PROBLEM DESCRIPTION ::
What is the number of lines in the entries that contain the word "FLUX"? Answer with that figure alone.

Collection entries:
..............................
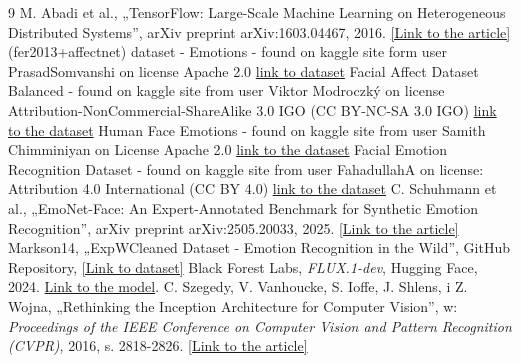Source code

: \documentclass{article}
\begin{document}
\begin{thebibliography}{9}
    M. Abadi et al., „TensorFlow: Large-Scale Machine Learning on Heterogeneous Distributed Systems”, arXiv preprint arXiv:1603.04467, 2016. \href{https://www.tensorflow.org/}{[Link to the article]} 
    (fer2013+affectnet) dataset - Emotions - found on kaggle site form user PrasadSomvanshi on license Apache 2.0 \href{https://www.kaggle.com/datasets/prasadsomvanshih/fer2013-affectnet-dataset-emotions/data?fbclid=IwY2xjawQOZipleHRuA2FlbQIxMQBzcnRjBmFwcF9pZAEwAAEeeakwhP0rBKTNC9dH0_7OUlwZgdrUVN_qAnQQVBijJ42LuroL_KM-VX6xPaM_aem_M1YE76_0EMbx7yb1aUcGzQ}{link to dataset}
    Facial Affect Dataset Balanced - found on kaggle site from user Viktor Modroczký on license Attribution-NonCommercial-ShareAlike 3.0 IGO (CC BY-NC-SA 3.0 IGO) \href{https://www.kaggle.com/datasets/viktormodroczky/facial-affect-dataset}{link to the dataset}
    Human Face Emotions - found on kaggle site from user Samith Chimminiyan on License Apache 2.0 \href{https://www.kaggle.com/datasets/samithsachidanandan/human-face-emotions?fbclid=IwY2xjawQRS4pleHRuA2FlbQIxMQBzcnRjBmFwcF9pZAEwAAEeFoE2tKxAJHbQbfM4sPKdUYLckVtJX8uKNkO-qEWGZ1SNsIFSDW6J9IakJq8_aem_CrDZH0whQgTOAbaWuiPq2w}{link to the dataset}
    Facial Emotion Recognition Dataset - found on kaggle site from user FahadullahA on license: Attribution 4.0 International (CC BY 4.0) \href{https://www.kaggle.com/datasets/fahadullaha/facial-emotion-recognition-dataset?fbclid=IwY2xjawQRS4xleHRuA2FlbQIxMQBzcnRjBmFwcF9pZAEwAAEeNf73G1bYjDj_hAsEGtd7YcKzrPsfmEE5SWb8qHwRVCud6sVvNcniatFb4Ac_aem_A_MxoTH_SaY2XDt-hgU_7Q}{link to the dataset}
    C. Schuhmann et al., „EmoNet-Face: An Expert-Annotated Benchmark for Synthetic Emotion Recognition”, arXiv preprint arXiv:2505.20033, 2025. \href{https://arxiv.org/abs/2505.20033}{[Link to the article]}
    Markson14, „ExpWCleaned Dataset - Emotion Recognition in the Wild”, GitHub Repository, \href{https://github.com/markson14/ExpWCleaned}{[Link to dataset]} 
    Black Forest Labs, \textit{FLUX.1-dev}, Hugging Face, 2024. 
    \href{https://huggingface.co/black-forest-labs/FLUX.1-dev}{Link to the model}.
    C. Szegedy, V. Vanhoucke, S. Ioffe, J. Shlens, i Z. Wojna, „Rethinking the Inception Architecture for Computer Vision”, w: \textit{Proceedings of the IEEE Conference on Computer Vision and Pattern Recognition (CVPR)}, 2016, s. 2818-2826. \href{https://arxiv.org/abs/1512.00567}{[Link to the article]}
    

\end{thebibliography}
\end{document}
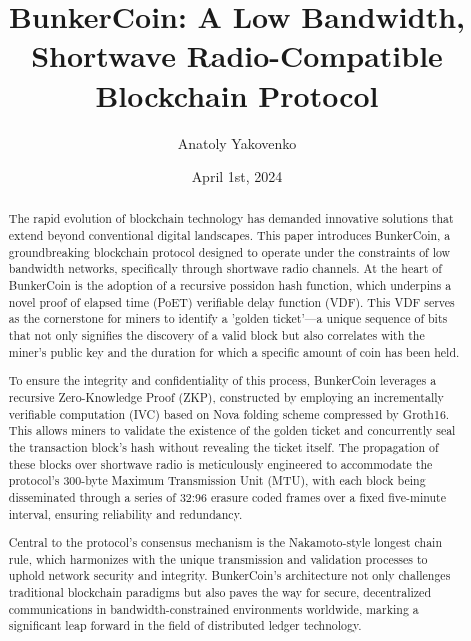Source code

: \documentclass{article}
\title{BunkerCoin: A Low Bandwidth, Shortwave Radio-Compatible Blockchain Protocol}
\author{Anatoly Yakovenko}
\date{April 1st, 2024}
\begin{document}
\maketitle

\begin{abstract}
The rapid evolution of blockchain technology has demanded innovative solutions that extend beyond conventional digital landscapes. This paper introduces BunkerCoin, a groundbreaking blockchain protocol designed to operate under the constraints of low bandwidth networks, specifically through shortwave radio channels. At the heart of BunkerCoin is the adoption of a recursive possidon hash function, which underpins a novel proof of elapsed time (PoET) verifiable delay function (VDF). This VDF serves as the cornerstone for miners to identify a 'golden ticket'—a unique sequence of bits that not only signifies the discovery of a valid block but also correlates with the miner's public key and the duration for which a specific amount of coin has been held.

To ensure the integrity and confidentiality of this process, BunkerCoin leverages a recursive Zero-Knowledge Proof (ZKP), constructed by employing an incrementally verifiable computation (IVC) based on Nova folding scheme compressed by Groth16. This allows miners to validate the existence of the golden ticket and concurrently seal the transaction block's hash without revealing the ticket itself. The propagation of these blocks over shortwave radio is meticulously engineered to accommodate the protocol's 300-byte Maximum Transmission Unit (MTU), with each block being disseminated through a series of 32:96 erasure coded frames over a fixed five-minute interval, ensuring reliability and redundancy.

Central to the protocol's consensus mechanism is the Nakamoto-style longest chain rule, which harmonizes with the unique transmission and validation processes to uphold network security and integrity. BunkerCoin's architecture not only challenges traditional blockchain paradigms but also paves the way for secure, decentralized communications in bandwidth-constrained environments worldwide, marking a significant leap forward in the field of distributed ledger technology.
\end{abstract}
\end{document}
..............................
FINISHED TASK ::
2